As for cooking meat out as you mentioned in a baste or sauce -- its not a bad idea. We have done some rabbits in a similar way. Put them in a dutch oven and let them cook to pieces in the pot. That was good!


----------



## Backyard Lumberjack (Jul 9, 2016)

ground beef and pork for polish stuffed cabbage rolls, sometimes i add in lamb as well....


----------



## mark2496 (Sep 1, 2016)

Backyard Lumberjack said:


> ground beef and pork for polish stuffed cabbage rolls, sometimes i add in lamb as well....
> View attachment 512431



Looks great!

My grandmother used to make beef and pork meatballs, wrap them in cabbage and slow cook them in sauerkraut .


----------



## stillhunter (Sep 10, 2016)

The wife just made spaghetti w a lb. of breakfast sausage mixed w hamburger, a recipe she found and the first time we've had it. It was different and tasty.

Years ago I came home from hunting w 1 rabbit and 3 quail.
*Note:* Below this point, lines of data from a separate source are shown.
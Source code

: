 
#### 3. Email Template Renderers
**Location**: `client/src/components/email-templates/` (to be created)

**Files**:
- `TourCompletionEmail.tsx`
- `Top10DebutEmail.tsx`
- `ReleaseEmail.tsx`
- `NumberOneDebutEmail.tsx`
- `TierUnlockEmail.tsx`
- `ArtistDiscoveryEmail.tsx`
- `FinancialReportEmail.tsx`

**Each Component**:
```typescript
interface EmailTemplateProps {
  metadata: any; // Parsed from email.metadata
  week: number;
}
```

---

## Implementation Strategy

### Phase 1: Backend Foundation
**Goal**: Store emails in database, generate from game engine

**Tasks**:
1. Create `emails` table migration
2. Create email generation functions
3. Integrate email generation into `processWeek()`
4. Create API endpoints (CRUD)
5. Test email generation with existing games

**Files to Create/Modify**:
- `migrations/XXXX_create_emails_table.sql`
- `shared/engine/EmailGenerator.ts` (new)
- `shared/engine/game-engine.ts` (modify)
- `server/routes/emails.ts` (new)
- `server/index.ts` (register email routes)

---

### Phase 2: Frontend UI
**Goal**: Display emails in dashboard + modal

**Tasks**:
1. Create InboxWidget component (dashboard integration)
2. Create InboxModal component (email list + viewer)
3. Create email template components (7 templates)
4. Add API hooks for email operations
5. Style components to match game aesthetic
I cannot remember the exact recipe I cooked that night, this is what I can remember.
I seasoned and floured the cut up rabbit and quail and browned them briefly in a frying pan.
Then I put them in a large glass casserole w chopped celery,onion and potatoes filling the space between the meats.
I mixed a can of cream of celery soup and cream of pototato soup w a package of instant white gravy and some milk to thin it a bit and poured it into the dish.
Baked for about 45 mins, and it was outstanding. My wife did not want to eat rabbit but after I begged her to try it she loved it.


----------



## ChoppyChoppy (Sep 10, 2016)

I have Taco Bell. It's a mix of rat, cat and cockroach.


----------



## yooper (Sep 11, 2016)

ValleyFirewood said:


> I have Taco Bell. It's a mix of rat, cat and cockroach.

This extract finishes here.